From mboxrd@z Thu Jan  1 00:00:00 1970
Return-Path: <linux-arch-owner+james.bottomley=40steeleye.com-S268380AbUHLDUz@vger.kernel.org>
Received: from holomorphy.com ([207.189.100.168]:45704 "EHLO holomorphy.com")
	by vger.kernel.org with ESMTP id S268376AbUHLDUz (ORCPT
	<rfc822;linux-arch@vger.kernel.org>);
	Wed, 11 Aug 2004 23:20:55 -0400
Date: Wed, 11 Aug 2004 20:20:49 -0700
From: William Lee Irwin III <wli@holomorphy.com>
Subject: Re: clear_user_highpage()
Message-ID: <20040812032049.GD11200@holomorphy.com>
References: <20040811161537.5e24c2b6.davem@redhat.com> <Pine.LNX.4.58.0408111635160.1839@ppc970.osdl.org> <20040812004654.GX11200@holomorphy.com> <Pine.LNX.4.58.0408111905210.1839@ppc970.osdl.org>
Mime-Version: 1.0
Content-Type: text/plain; charset=us-ascii
Content-Disposition: inline
In-Reply-To: <Pine.LNX.4.58.0408111905210.1839@ppc970.osdl.org>
To: Linus Torvalds <torvalds@osdl.org>
Cc: "David S. Miller" <davem@redhat.com>, linux-arch@vger.kernel.org
List-ID: <linux-arch.vger.kernel.org>

On Wed, 11 Aug 2004, William Lee Irwin III wrote:
>> Results from prototype prezeroing patches (ca. 2001) showed that
>> dedicating a cpu on a 16x machine to prezeroing userspace pages (doing
>> no other work on that cpu) improved kernel compile (insert sound of
>> projectile vomiting here) "benchmarks". This suggests cache pollution
>> and scheduling latency can be circumvented under some circumstances.

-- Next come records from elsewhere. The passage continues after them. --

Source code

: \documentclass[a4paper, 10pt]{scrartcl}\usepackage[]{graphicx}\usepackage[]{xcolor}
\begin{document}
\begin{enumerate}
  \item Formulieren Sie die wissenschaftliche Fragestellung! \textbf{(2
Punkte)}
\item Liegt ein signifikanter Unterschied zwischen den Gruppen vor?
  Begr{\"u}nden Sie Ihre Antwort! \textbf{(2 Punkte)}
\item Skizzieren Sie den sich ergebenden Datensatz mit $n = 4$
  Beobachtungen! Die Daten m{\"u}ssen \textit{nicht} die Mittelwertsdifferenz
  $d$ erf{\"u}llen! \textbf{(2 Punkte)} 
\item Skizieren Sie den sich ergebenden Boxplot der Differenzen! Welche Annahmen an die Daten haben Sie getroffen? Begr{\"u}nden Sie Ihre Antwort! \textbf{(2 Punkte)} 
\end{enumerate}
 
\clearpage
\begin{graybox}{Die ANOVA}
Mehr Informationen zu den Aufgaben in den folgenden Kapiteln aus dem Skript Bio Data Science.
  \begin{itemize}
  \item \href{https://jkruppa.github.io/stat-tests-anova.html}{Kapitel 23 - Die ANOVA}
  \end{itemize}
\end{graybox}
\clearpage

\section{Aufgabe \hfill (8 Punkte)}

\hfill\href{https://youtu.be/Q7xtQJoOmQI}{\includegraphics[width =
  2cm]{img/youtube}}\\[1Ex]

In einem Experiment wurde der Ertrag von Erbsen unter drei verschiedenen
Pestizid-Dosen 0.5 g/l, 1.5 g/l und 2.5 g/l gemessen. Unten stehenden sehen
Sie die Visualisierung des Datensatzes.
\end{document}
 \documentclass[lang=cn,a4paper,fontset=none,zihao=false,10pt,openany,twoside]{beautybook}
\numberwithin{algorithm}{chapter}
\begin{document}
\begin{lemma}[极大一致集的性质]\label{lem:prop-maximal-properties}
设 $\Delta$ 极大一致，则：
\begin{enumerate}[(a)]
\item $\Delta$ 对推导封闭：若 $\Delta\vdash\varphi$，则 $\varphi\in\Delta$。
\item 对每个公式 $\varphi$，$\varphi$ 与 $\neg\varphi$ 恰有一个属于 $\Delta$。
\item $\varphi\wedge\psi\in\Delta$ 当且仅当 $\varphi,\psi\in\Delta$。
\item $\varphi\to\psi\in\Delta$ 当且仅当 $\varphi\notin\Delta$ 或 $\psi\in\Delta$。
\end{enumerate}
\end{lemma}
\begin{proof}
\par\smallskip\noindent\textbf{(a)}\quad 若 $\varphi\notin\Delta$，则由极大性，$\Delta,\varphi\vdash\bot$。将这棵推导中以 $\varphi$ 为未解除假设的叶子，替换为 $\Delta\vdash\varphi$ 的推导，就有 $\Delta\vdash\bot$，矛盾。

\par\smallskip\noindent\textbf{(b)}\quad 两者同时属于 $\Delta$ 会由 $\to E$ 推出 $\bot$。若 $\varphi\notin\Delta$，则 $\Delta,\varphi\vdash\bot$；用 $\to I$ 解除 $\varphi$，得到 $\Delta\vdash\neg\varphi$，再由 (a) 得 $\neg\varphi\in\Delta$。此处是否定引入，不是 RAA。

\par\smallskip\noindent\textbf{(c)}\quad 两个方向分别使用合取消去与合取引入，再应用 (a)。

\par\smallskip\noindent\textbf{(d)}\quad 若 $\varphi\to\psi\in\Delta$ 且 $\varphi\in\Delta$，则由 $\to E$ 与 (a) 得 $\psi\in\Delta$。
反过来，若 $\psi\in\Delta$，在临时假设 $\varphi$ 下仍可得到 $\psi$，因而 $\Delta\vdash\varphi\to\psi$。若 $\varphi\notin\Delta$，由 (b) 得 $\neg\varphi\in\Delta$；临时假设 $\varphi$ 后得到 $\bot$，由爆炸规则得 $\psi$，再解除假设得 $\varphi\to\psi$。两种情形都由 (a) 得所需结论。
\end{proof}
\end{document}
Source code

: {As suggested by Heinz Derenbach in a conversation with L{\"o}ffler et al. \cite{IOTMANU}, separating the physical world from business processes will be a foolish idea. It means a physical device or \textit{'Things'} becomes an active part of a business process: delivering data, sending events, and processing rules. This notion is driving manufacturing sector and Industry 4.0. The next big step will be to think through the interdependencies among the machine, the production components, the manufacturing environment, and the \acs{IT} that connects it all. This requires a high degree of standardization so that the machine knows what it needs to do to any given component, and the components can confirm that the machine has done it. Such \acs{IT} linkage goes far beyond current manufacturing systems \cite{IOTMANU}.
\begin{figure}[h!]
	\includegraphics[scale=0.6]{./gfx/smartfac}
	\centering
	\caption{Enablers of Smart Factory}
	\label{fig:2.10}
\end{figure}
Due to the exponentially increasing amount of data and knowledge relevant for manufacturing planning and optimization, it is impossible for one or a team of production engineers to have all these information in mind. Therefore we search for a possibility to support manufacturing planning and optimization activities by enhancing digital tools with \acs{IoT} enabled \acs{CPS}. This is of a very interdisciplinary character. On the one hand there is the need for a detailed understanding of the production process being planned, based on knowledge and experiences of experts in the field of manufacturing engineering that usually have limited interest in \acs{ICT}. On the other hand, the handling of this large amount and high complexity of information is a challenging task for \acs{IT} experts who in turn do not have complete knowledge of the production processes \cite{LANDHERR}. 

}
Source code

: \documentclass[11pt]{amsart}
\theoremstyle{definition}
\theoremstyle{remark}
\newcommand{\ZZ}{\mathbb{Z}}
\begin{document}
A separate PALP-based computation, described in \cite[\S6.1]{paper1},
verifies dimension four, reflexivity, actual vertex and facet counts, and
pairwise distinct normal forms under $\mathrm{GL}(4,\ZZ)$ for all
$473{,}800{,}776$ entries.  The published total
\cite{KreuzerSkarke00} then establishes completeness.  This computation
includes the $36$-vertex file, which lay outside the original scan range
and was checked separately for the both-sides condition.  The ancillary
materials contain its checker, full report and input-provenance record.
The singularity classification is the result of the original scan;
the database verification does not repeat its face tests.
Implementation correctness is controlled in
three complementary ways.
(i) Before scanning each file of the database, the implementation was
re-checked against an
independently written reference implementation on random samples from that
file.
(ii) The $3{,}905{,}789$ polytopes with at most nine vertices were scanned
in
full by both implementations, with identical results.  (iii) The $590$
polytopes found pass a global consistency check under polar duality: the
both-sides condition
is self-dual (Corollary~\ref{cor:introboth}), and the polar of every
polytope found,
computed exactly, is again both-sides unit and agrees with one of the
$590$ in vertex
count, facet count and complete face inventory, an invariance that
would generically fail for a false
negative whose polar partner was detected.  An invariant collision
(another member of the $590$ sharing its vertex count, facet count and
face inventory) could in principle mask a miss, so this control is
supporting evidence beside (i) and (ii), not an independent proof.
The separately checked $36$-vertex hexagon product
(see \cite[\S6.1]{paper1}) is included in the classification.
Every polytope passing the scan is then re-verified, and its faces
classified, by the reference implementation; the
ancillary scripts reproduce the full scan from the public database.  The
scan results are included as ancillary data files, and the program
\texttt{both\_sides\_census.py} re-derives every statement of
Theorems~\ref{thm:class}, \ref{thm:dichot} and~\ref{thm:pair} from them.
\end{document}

On Wed, Aug 11, 2004 at 07:18:18PM -0700, Linus Torvalds wrote:
> Heh.
> And at what point does it become a problem? Caches are growing, at some 
> point it is going to be a loss to zero memory on another CPU..

The cache pollution and scheduling latencies would have been introduced
by earlier versions of the prototype prezeroing patch (they should be
inherent to most naive implementations). The implementor of those
prototypes was unaware of PCD, PAT, and various other tricks so I'm
rather suspicious of it all, and the result is vaguely disgusting.


On Wed, Aug 11, 2004 at 07:18:18PM -0700, Linus Torvalds wrote:
> I really do believe (but can't back it up with any real numbers) that we 
> want to try to keep pages in cache as long as possible. That means keeping 
> the pages close to the last CPU that used them, btw.
> It would be interesting to see if we could make the buddy allocator more
> "per-cpu" friendly, for example - I suspect that would make much _more_ of
> a difference than pre-zeroing pages. 

Per-cpu zoning, perhaps? The hot/cold pages bits seem to achieve more
in terms of lock amortization than cache warmth, probably due to the
lists being turned over too often. Page allocation rates are truly
immense, but I've not checked the hot/cold list turnover rates to see
what's going on there in part because out-of-order frees spoil the
naive accounting methods.


On Wed, Aug 11, 2004 at 07:18:18PM -0700, Linus Torvalds wrote:
> As it is, the pages we allocate have _no_ CPU affinity (unlike 
> kmalloc/slab), and as a result they aren't even very likely to be in the 
> cache even if you have tons of cache on the CPU. 
> And my whole argument against pre-zeroing really falls totally flat if the 
> pages aren't in the cache. 
> So I'd personally be a whole lot more interested in seeing whether we 
> could have per-CPU pages than in pre-zeroing. 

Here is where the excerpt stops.